» Exercise:
Give the number of lines below that contain "requests", with no other output.

== Segment start ==

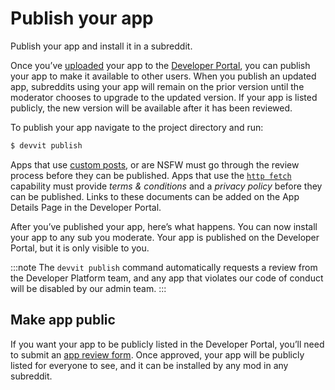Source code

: # Publish your app

Publish your app and install it in a subreddit.

Once you’ve [uploaded](./upload.md) your app to the [Developer Portal](https://developers.reddit.com), you can publish your app to make it available to other users. When you publish an updated app, subreddits using your app will remain on the prior version until the moderator chooses to upgrade to the updated version. If your app is listed publicly, the new version will be available after it has been reviewed.

To publish your app navigate to the project directory and run:

```bash
$ devvit publish
```

Apps that use [custom posts](/docs/experience_post.md), or are NSFW must go through the review process before they can be published. Apps that use the [`http fetch`](/docs/capabilities/http-fetch.md) capability must provide _terms & conditions_ and a _privacy policy_ before they can be published. Links to these documents can be added on the App Details Page in the Developer Portal.

After you’ve published your app, here’s what happens. You can now install your app to any sub you moderate. Your app is published on the Developer Portal, but it is only visible to you.

:::note
The `devvit publish` command automatically requests a review from the Developer Platform team, and any app that violates our code of conduct will be disabled by our admin team.
:::

## Make app public

If you want your app to be publicly listed in the Developer Portal, you’ll need to submit an [app review form](https://docs.google.com/forms/d/e/1FAIpQLSdEyE5vrqOBlojue_mkrV25RiiHv_sxe-xqtcdzCMBTWmoROA/viewform). Once approved, your app will be publicly listed for everyone to see, and it can be installed by any mod in any subreddit.
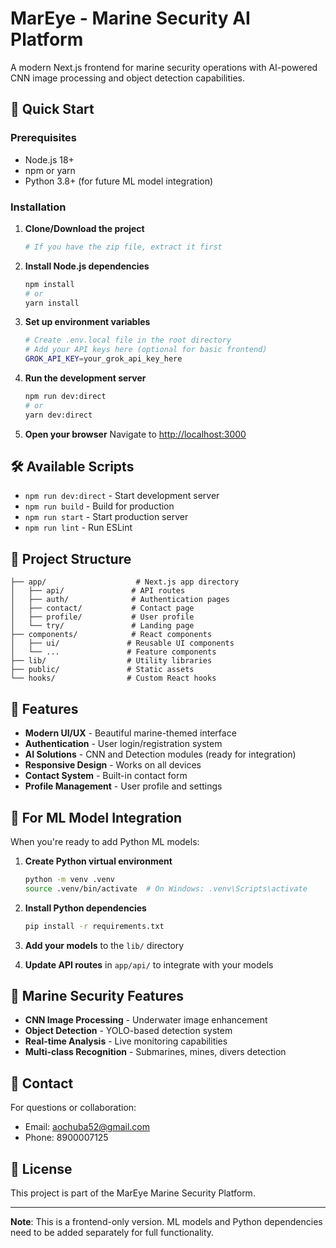 # MarEye - Marine Security AI Platform

A modern Next.js frontend for marine security operations with AI-powered CNN image processing and object detection capabilities.

## 🚀 Quick Start

### Prerequisites
- Node.js 18+ 
- npm or yarn
- Python 3.8+ (for future ML model integration)

### Installation

1. **Clone/Download the project**
   ```bash
   # If you have the zip file, extract it first
   ```

2. **Install Node.js dependencies**
   ```bash
   npm install
   # or
   yarn install
   ```

3. **Set up environment variables**
   ```bash
   # Create .env.local file in the root directory
   # Add your API keys here (optional for basic frontend)
   GROK_API_KEY=your_grok_api_key_here
   ```

4. **Run the development server**
   ```bash
   npm run dev:direct
   # or
   yarn dev:direct
   ```

5. **Open your browser**
   Navigate to [http://localhost:3000](http://localhost:3000)

## 🛠️ Available Scripts

- `npm run dev:direct` - Start development server
- `npm run build` - Build for production
- `npm run start` - Start production server
- `npm run lint` - Run ESLint

## 📁 Project Structure

```
├── app/                    # Next.js app directory
│   ├── api/               # API routes
│   ├── auth/              # Authentication pages
│   ├── contact/           # Contact page
│   ├── profile/           # User profile
│   └── try/               # Landing page
├── components/            # React components
│   ├── ui/               # Reusable UI components
│   └── ...               # Feature components
├── lib/                  # Utility libraries
├── public/               # Static assets
└── hooks/                # Custom React hooks
```

## 🎯 Features

- **Modern UI/UX** - Beautiful marine-themed interface
- **Authentication** - User login/registration system
- **AI Solutions** - CNN and Detection modules (ready for integration)
- **Responsive Design** - Works on all devices
- **Contact System** - Built-in contact form
- **Profile Management** - User profile and settings

## 🔧 For ML Model Integration

When you're ready to add Python ML models:

1. **Create Python virtual environment**
   ```bash
   python -m venv .venv
   source .venv/bin/activate  # On Windows: .venv\Scripts\activate
   ```

2. **Install Python dependencies**
   ```bash
   pip install -r requirements.txt
   ```

3. **Add your models** to the `lib/` directory
4. **Update API routes** in `app/api/` to integrate with your models

## 🌊 Marine Security Features

- **CNN Image Processing** - Underwater image enhancement
- **Object Detection** - YOLO-based detection system
- **Real-time Analysis** - Live monitoring capabilities
- **Multi-class Recognition** - Submarines, mines, divers detection

## 📧 Contact

For questions or collaboration:
- Email: aochuba52@gmail.com
- Phone: 8900007125

## 📄 License

This project is part of the MarEye Marine Security Platform.

---

**Note**: This is a frontend-only version. ML models and Python dependencies need to be added separately for full functionality.
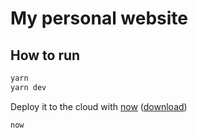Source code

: # My personal website

## How to run

```bash
yarn
yarn dev
```

Deploy it to the cloud with [now](https://zeit.co/now) ([download](https://zeit.co/download))

```bash
now
```
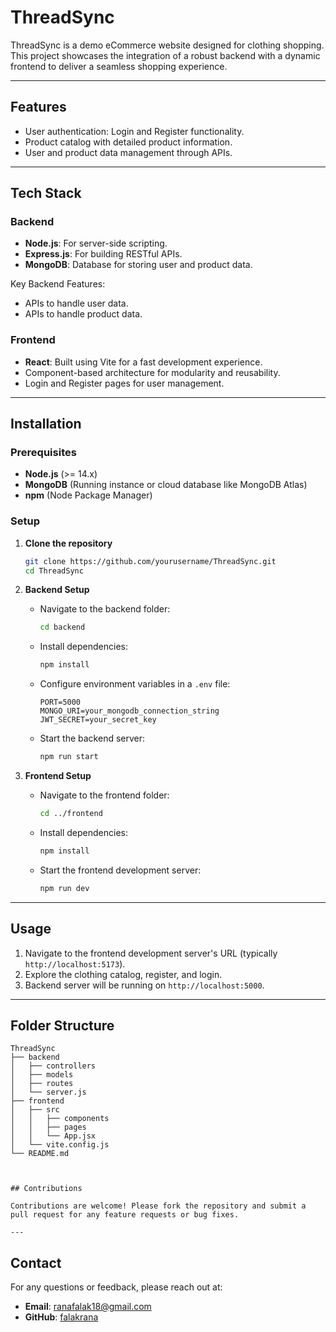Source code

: # ThreadSync

ThreadSync is a demo eCommerce website designed for clothing shopping. This project showcases the integration of a robust backend with a dynamic frontend to deliver a seamless shopping experience.

---

## Features

- User authentication: Login and Register functionality.
- Product catalog with detailed product information.
- User and product data management through APIs.

---

## Tech Stack

### Backend
- **Node.js**: For server-side scripting.
- **Express.js**: For building RESTful APIs.
- **MongoDB**: Database for storing user and product data.

Key Backend Features:
- APIs to handle user data.
- APIs to handle product data.

### Frontend
- **React**: Built using Vite for a fast development experience.
- Component-based architecture for modularity and reusability.
- Login and Register pages for user management.

---

## Installation

### Prerequisites
- **Node.js** (>= 14.x)
- **MongoDB** (Running instance or cloud database like MongoDB Atlas)
- **npm** (Node Package Manager)

### Setup
1. **Clone the repository**
   ```bash
   git clone https://github.com/yourusername/ThreadSync.git
   cd ThreadSync
   ```

2. **Backend Setup**
   - Navigate to the backend folder:
     ```bash
     cd backend
     ```
   - Install dependencies:
     ```bash
     npm install
     ```
   - Configure environment variables in a `.env` file:
     ```env
     PORT=5000
     MONGO_URI=your_mongodb_connection_string
     JWT_SECRET=your_secret_key
     ```
   - Start the backend server:
     ```bash
     npm run start
     ```

3. **Frontend Setup**
   - Navigate to the frontend folder:
     ```bash
     cd ../frontend
     ```
   - Install dependencies:
     ```bash
     npm install
     ```
   - Start the frontend development server:
     ```bash
     npm run dev
     ```

---

## Usage

1. Navigate to the frontend development server's URL (typically `http://localhost:5173`).
2. Explore the clothing catalog, register, and login.
3. Backend server will be running on `http://localhost:5000`.

---

## Folder Structure

```
ThreadSync
├── backend
│   ├── controllers
│   ├── models
│   ├── routes
│   └── server.js
├── frontend
│   ├── src
│   │   ├── components
│   │   ├── pages
│   │   └── App.jsx
│   └── vite.config.js
└── README.md



## Contributions

Contributions are welcome! Please fork the repository and submit a pull request for any feature requests or bug fixes.

---
```

## Contact

For any questions or feedback, please reach out at:
- **Email**: [ranafalak18@gmail.com](ranafalak18@gmail.com)
- **GitHub**: [falakrana](https://github.com/falakrana)

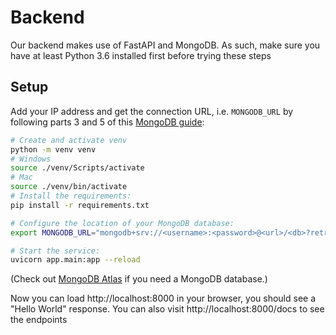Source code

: # Backend

Our backend makes use of FastAPI and MongoDB. As such, make sure you have at least
Python 3.6 installed first before trying these steps
## Setup

Add your IP address and get the connection URL, i.e. `MONGODB_URL` by following parts 3 and 5
of this [MongoDB guide](https://docs.atlas.mongodb.com/getting-started/):

```bash
# Create and activate venv
python -m venv venv
# Windows
source ./venv/Scripts/activate
# Mac
source ./venv/bin/activate
# Install the requirements:
pip install -r requirements.txt

# Configure the location of your MongoDB database:
export MONGODB_URL="mongodb+srv://<username>:<password>@<url>/<db>?retryWrites=true&w=majority"

# Start the service:
uvicorn app.main:app --reload
```

(Check out [MongoDB Atlas](https://www.mongodb.com/cloud/atlas) if you need a MongoDB database.)

Now you can load http://localhost:8000 in your browser, you should see
a "Hello World" response. You can also visit http://localhost:8000/docs to see
the endpoints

== Segment end ==

» Solution to this problem:
2